What you should do
Take each line in the entries below that holds "leading" and show it.

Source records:

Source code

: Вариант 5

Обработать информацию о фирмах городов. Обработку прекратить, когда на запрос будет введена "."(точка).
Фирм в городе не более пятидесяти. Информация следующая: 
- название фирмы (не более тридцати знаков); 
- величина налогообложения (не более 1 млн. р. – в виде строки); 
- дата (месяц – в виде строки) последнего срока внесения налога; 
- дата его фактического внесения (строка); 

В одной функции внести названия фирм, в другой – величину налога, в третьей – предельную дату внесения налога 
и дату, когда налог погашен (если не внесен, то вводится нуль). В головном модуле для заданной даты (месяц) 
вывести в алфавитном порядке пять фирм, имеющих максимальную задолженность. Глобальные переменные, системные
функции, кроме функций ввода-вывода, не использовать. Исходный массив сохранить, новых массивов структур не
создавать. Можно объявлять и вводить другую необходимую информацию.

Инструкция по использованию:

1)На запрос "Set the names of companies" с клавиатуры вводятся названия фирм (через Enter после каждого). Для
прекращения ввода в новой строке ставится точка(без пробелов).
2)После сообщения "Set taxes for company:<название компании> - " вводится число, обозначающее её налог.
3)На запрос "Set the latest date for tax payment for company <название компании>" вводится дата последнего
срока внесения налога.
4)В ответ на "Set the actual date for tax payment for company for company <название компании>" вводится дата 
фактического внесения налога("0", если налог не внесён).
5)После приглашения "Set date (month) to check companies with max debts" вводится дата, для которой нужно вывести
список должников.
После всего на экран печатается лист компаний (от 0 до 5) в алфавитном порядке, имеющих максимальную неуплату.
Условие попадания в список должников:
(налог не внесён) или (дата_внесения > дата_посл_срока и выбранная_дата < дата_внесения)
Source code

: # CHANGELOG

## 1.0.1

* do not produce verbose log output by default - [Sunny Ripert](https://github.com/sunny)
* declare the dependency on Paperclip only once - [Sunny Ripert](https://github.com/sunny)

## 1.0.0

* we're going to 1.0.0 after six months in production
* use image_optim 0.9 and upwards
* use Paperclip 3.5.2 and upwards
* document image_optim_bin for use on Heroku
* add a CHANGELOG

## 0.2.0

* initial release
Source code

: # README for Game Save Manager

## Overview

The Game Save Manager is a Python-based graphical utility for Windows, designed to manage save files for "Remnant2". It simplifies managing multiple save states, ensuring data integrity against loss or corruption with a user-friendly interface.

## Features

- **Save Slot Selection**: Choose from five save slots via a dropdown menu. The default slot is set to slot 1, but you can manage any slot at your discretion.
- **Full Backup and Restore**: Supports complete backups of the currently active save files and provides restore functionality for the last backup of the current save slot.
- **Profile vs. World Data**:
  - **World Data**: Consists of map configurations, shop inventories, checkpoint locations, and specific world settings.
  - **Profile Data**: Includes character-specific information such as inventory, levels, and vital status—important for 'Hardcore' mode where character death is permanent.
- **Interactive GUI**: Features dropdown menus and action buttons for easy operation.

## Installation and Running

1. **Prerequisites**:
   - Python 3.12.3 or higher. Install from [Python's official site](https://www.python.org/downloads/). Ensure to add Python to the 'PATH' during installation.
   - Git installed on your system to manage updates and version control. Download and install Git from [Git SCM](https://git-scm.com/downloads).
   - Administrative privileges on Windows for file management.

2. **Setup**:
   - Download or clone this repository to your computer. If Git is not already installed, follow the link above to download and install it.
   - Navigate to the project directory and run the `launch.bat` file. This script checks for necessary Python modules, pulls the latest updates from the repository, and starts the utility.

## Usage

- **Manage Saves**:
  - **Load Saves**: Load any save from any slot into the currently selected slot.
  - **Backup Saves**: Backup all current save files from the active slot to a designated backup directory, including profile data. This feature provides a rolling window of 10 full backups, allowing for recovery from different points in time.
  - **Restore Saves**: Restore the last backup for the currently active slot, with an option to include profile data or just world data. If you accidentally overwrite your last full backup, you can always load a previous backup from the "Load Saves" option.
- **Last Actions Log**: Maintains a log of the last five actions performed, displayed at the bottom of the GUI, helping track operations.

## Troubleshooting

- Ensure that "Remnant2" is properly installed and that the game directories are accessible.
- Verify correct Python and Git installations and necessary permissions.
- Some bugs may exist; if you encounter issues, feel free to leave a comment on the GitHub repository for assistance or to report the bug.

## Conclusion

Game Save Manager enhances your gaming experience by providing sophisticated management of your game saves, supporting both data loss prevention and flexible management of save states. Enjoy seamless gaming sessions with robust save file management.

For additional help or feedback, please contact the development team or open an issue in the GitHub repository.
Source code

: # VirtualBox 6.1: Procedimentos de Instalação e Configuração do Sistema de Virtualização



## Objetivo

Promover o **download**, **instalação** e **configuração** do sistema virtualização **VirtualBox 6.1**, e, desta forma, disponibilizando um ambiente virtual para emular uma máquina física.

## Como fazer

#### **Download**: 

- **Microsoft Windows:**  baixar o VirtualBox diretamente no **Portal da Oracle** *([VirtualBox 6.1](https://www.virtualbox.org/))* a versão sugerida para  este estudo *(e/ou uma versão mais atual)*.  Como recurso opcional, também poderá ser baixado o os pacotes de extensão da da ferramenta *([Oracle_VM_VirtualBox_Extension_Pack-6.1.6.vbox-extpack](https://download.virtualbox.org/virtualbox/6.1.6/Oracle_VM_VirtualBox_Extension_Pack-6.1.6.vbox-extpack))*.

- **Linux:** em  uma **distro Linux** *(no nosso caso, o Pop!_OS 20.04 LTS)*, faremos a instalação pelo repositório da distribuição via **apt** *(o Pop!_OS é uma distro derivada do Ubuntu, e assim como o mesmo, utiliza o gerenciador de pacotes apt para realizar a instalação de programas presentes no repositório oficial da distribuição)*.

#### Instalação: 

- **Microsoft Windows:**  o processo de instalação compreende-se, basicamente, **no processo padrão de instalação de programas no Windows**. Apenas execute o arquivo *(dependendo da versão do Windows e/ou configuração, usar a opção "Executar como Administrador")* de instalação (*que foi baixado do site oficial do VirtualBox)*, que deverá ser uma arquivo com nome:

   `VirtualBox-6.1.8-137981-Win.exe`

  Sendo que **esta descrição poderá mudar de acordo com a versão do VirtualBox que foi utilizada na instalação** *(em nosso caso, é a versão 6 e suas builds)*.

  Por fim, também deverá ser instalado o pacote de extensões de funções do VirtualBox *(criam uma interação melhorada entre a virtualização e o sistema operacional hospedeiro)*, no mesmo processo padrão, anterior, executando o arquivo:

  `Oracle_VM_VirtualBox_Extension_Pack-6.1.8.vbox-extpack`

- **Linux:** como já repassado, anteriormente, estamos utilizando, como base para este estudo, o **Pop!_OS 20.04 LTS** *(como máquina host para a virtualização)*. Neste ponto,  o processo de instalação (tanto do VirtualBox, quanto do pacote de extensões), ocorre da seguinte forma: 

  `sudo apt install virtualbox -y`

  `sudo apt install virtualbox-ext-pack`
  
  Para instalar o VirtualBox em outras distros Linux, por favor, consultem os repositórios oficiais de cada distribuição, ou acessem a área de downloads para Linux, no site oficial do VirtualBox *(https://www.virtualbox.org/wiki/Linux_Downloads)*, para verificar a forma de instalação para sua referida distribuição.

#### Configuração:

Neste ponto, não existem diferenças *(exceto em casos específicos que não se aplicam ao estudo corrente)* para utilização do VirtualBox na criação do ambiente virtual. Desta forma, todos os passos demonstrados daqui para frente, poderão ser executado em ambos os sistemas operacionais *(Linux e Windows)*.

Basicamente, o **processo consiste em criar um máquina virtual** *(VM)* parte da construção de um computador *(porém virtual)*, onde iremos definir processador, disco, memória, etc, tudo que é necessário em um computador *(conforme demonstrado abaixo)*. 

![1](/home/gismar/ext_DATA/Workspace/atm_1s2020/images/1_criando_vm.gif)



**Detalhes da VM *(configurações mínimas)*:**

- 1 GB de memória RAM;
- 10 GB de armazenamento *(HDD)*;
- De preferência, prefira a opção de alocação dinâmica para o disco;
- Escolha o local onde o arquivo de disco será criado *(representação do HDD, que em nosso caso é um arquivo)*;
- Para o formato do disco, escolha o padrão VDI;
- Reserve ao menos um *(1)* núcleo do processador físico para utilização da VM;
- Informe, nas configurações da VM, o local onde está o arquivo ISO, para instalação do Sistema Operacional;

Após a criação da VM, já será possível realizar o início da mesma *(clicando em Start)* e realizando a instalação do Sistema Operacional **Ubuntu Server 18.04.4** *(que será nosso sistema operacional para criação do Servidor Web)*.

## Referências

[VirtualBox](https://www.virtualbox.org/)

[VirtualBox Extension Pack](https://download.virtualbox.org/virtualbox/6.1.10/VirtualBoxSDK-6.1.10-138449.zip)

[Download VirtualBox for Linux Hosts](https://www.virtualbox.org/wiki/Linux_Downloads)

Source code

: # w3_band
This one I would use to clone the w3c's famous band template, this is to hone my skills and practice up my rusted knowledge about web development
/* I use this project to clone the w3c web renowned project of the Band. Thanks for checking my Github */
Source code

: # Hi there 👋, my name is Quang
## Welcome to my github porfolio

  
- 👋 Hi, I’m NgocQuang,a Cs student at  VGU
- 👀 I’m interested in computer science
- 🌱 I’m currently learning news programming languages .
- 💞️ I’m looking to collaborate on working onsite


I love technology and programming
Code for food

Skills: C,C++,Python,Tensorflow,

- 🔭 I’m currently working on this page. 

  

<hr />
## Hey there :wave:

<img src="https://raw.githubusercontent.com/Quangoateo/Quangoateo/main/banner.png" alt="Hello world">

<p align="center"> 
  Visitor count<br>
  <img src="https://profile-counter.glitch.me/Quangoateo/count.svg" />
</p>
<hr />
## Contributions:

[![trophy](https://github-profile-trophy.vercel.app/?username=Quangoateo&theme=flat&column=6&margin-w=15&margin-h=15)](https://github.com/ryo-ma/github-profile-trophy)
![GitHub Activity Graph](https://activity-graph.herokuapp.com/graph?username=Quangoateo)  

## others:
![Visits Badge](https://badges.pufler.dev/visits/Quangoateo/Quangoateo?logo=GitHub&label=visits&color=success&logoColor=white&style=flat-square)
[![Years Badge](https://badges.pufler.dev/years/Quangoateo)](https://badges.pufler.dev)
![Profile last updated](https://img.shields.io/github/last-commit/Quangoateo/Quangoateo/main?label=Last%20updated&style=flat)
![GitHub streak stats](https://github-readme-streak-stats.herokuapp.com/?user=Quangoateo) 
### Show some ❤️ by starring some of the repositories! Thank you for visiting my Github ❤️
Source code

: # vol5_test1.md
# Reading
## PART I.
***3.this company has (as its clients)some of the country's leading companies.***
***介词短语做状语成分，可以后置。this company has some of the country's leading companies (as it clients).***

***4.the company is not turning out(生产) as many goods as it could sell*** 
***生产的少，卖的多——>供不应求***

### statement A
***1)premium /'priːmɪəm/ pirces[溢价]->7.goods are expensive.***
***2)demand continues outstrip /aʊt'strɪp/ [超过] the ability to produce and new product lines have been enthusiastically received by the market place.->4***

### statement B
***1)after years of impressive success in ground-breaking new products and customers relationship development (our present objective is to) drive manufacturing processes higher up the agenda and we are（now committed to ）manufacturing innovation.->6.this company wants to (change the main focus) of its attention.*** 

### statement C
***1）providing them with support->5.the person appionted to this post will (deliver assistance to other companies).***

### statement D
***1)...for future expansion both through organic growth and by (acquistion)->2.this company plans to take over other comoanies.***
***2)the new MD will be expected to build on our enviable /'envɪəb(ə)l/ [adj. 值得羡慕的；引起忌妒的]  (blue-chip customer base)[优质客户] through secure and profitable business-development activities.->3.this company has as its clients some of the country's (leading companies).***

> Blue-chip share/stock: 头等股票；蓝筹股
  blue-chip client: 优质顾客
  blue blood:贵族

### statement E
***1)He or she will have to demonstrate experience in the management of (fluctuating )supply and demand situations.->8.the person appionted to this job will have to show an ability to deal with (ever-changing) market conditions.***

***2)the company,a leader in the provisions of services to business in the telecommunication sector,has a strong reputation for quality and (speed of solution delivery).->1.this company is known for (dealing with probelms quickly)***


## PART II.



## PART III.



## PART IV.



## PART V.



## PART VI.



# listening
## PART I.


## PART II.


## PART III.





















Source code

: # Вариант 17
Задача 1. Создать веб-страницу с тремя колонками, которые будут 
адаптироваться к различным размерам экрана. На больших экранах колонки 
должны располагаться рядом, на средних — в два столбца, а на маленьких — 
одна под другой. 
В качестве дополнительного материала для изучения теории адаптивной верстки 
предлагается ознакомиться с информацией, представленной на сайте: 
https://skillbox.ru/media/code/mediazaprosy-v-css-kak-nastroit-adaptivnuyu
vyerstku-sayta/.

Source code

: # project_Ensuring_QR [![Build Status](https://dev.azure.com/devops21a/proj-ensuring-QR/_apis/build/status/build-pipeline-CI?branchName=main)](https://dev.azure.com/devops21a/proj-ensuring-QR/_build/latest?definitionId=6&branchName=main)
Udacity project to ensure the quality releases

Result for this task
***3.this company has (as its clients)some of the country's leading companies.***
***介词短语做状语成分，可以后置。this company has some of the country's leading companies (as it clients).***
***2)the new MD will be expected to build on our enviable /'envɪəb(ə)l/ [adj. 值得羡慕的；引起忌妒的]  (blue-chip customer base)[优质客户] through secure and profitable business-development activities.->3.this company has as its clients some of the country's (leading companies).***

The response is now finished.